Creo que he recorrido todas sus calles, he dado vuelta a todas sus esquinas  y no he visto ni un alma. Cuando ya me iba, rompiendo el sonoro silencio ha llegado un coche. Cuando me ha adelantado yo estaba detenido junto a una ventana cerrada.

Calle arriba he visto a un hombre descender del coche. Llevaba una bolsa en su mano. Ha mirado a su alrededor y no ha encontrado a nadie. Justo cuando parecía marcharse me ha oído llegar y se me ha acercado. Buen hombre, me ha dicho, pasaba por aquí, ha abierto su bolsa, y me ha ofrecido comprarle su mercancía. Ando por aquí, vendiendo calcetines. Torpe de mí, avergonzado de estar paseando, mirando paredes y flores, le he dicho que no. He musitado una excusa y me he ido deprisa. Sólo unos segundos más tarde le he visto alejarse en su coche.

Buen hombre, me ha dicho, y me ha impresionado. No se me iban las palabras de la cabeza. Sólo sentía arrepentimiento por haber escapado y no haberle comprado nada. He vuelto a recorrer las calles del pueblo y no le he encontrado. En los pueblos desiertos nadie compra calcetines. Aturdido he vuelto al camino y no he podido dejar de pensar en el hombre que me había llamado buen hombre.

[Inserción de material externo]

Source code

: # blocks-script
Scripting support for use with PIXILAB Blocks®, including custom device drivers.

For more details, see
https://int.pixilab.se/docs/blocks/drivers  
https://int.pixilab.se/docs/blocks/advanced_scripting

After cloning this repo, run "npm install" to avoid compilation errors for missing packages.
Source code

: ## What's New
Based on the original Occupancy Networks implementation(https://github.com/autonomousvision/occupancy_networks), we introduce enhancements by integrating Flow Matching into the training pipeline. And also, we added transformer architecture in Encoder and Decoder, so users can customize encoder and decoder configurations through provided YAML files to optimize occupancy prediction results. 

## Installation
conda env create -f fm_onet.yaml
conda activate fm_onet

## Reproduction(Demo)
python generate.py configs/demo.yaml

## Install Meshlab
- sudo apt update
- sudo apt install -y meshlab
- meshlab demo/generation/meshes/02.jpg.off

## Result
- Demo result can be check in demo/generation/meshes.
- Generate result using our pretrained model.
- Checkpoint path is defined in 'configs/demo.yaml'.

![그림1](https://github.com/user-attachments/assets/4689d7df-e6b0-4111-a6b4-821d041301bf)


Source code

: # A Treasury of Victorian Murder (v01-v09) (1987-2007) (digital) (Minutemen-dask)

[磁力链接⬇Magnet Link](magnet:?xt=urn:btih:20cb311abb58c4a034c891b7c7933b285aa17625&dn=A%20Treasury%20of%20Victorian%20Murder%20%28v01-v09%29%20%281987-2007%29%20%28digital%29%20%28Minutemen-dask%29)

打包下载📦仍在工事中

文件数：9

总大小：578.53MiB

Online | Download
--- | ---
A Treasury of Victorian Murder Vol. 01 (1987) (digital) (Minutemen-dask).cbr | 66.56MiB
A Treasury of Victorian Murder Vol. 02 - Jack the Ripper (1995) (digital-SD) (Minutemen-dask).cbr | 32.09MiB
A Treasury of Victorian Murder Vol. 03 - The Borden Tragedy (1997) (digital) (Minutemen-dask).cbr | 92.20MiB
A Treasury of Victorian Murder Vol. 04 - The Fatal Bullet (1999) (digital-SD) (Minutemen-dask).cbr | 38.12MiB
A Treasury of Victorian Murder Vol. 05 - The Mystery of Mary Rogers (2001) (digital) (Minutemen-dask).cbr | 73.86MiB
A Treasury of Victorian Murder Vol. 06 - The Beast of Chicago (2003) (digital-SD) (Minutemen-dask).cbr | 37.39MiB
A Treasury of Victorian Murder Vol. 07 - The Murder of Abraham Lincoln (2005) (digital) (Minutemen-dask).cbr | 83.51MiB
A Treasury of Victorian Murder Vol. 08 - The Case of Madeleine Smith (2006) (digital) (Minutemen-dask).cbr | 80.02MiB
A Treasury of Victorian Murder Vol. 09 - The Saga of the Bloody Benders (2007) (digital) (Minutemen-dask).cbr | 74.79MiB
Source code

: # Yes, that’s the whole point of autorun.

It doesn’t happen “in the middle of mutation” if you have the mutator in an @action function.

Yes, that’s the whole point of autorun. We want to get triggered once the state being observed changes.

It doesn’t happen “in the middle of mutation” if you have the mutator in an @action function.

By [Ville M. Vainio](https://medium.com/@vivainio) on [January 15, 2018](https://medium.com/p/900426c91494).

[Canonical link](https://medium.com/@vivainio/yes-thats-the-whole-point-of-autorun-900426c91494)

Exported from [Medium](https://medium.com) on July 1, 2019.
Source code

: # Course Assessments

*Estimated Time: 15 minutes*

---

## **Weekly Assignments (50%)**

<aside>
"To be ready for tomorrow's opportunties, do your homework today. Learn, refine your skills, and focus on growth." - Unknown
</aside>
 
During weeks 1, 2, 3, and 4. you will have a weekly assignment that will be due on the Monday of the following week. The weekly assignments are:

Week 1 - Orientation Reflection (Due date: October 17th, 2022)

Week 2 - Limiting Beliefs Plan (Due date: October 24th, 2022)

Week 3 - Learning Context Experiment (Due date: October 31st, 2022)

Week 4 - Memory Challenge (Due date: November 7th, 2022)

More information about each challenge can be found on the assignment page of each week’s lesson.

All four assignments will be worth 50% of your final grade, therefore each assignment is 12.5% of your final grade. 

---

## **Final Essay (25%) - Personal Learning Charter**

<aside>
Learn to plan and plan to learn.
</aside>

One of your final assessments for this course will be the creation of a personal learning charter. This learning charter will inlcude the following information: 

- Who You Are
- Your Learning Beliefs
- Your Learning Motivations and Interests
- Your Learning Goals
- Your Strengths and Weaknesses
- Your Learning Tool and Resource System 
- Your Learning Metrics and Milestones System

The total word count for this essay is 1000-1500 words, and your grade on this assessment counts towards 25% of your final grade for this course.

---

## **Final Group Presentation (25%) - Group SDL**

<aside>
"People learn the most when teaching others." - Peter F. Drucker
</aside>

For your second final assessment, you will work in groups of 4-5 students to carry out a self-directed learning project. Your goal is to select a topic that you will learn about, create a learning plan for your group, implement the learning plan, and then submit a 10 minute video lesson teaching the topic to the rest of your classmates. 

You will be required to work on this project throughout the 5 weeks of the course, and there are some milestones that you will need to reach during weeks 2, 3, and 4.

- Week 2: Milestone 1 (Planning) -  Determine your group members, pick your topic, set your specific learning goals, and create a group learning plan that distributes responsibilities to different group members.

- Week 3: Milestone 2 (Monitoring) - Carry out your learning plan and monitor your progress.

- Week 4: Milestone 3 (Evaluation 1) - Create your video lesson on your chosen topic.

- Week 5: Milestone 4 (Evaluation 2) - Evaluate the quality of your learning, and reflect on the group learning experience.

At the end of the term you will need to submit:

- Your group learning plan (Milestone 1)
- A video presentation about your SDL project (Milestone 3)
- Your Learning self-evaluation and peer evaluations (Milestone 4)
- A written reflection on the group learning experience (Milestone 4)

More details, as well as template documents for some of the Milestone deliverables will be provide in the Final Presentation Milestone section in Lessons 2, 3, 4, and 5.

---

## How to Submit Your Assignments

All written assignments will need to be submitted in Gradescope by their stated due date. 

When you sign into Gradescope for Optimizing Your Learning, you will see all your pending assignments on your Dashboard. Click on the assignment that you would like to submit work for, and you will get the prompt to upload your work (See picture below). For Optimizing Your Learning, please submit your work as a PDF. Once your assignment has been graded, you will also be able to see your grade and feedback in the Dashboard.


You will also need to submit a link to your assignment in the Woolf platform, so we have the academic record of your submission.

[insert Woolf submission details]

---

Camino de casa, me he detenido en la ermita.

Paseando entre sus arcos de piedra he rogado al dios en que no creo que ayude a los hombres y mujeres que tienen que vender calcetines en pueblos perdidos para ganarse la vida. He pedido también perdón por huir a toda prisa de los problemas ajenos.

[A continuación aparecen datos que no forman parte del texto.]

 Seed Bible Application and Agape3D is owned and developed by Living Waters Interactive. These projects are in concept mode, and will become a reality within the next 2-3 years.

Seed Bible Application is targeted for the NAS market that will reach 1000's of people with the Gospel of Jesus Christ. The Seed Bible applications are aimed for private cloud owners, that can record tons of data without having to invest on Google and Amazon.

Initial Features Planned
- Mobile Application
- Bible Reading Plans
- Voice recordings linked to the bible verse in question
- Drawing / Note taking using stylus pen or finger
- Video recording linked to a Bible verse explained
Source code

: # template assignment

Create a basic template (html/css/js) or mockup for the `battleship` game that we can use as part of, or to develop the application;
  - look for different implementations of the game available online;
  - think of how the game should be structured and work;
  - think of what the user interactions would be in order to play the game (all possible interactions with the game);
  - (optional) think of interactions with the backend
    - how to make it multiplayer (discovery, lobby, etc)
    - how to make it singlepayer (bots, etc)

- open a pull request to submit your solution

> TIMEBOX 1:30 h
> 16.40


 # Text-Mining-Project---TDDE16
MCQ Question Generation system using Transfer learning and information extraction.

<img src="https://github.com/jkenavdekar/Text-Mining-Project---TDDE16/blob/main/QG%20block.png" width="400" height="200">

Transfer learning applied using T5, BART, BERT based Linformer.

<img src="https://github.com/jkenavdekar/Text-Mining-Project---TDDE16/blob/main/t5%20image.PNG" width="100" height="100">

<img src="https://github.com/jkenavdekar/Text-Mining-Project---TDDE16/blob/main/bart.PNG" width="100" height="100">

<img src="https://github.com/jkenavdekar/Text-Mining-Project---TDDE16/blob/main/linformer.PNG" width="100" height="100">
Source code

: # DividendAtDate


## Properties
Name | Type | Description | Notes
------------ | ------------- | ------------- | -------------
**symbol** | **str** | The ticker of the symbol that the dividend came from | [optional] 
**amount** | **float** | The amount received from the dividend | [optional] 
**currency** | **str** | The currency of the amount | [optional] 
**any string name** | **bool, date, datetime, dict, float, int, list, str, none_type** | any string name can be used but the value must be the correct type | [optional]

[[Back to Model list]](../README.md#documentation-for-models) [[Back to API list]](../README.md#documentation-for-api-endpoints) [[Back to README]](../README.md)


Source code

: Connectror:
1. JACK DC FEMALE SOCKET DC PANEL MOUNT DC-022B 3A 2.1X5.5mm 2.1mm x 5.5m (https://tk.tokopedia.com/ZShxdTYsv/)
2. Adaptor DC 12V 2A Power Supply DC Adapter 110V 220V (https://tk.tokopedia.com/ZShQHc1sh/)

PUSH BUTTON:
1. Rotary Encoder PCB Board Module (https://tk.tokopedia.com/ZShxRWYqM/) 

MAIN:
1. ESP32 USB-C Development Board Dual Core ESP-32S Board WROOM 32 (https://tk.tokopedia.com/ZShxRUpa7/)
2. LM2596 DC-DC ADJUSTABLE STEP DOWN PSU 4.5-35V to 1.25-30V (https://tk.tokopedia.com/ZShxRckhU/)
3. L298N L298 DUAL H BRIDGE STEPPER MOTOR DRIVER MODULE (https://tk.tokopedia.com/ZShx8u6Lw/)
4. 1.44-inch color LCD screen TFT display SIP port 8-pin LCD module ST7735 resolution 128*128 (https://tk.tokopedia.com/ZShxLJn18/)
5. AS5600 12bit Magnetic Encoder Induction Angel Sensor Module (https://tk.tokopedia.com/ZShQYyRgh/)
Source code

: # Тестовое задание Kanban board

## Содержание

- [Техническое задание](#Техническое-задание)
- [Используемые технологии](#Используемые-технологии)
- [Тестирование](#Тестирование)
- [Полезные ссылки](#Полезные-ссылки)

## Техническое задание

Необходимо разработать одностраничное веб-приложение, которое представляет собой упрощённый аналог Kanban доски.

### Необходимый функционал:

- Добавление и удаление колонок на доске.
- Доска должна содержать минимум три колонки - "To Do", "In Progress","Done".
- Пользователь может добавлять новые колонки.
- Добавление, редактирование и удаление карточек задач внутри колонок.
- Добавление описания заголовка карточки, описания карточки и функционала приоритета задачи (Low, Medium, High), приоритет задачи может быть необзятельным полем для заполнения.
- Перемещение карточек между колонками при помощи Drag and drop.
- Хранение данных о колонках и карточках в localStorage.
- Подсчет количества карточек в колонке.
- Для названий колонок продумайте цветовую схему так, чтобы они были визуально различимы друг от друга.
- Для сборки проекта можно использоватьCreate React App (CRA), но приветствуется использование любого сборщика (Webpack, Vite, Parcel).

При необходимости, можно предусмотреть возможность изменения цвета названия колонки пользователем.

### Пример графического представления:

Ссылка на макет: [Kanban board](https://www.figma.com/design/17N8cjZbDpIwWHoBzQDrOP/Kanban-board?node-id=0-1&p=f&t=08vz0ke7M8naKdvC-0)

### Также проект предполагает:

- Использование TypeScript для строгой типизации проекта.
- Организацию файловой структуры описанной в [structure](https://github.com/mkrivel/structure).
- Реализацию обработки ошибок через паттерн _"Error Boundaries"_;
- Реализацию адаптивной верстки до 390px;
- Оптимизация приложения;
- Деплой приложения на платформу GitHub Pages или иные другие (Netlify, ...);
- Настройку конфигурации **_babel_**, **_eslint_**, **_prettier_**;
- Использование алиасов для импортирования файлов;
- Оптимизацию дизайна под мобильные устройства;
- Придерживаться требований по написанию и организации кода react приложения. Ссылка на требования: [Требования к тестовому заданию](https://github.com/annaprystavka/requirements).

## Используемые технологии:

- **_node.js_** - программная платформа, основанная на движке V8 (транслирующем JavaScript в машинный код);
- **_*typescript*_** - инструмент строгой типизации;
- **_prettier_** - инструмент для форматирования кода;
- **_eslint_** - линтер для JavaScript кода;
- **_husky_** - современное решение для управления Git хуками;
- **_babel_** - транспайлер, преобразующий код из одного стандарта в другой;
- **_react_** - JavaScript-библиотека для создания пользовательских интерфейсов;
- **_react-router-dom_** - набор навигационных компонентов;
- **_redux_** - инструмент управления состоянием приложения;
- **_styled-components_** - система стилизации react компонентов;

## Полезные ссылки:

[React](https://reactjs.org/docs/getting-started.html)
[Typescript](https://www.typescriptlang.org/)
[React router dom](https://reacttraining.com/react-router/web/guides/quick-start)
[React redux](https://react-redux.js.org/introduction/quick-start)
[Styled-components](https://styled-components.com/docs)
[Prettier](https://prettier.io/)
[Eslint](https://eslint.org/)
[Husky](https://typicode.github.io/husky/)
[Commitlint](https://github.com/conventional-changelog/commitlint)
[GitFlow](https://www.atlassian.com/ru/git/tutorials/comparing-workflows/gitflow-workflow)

Cabizbajo he pasado un rato más tarde junto al árbol desde el que se divisa mi casa.

Ahora, ya caída la tarde, el cielo azul oscuro, casi negro, rememoro el paseo que hace sólo unas horas he dado. Se me han borrado las luces, el sol, los caminos, las casas y las ventanas. No recuerdo ya las pocas flores ni los árboles desnudos. Recuerdo, sin embargo, claramente, la cara del hombre que me ha llamado buen hombre y me ha ofrecido comprarle unos calcetines. Siento aún, cuando le miro, vergüenza y arrepentimiento.

La luna asoma y yo entro en casa.

Imagino que será la misma luna que mira el hombre que vende calcetines.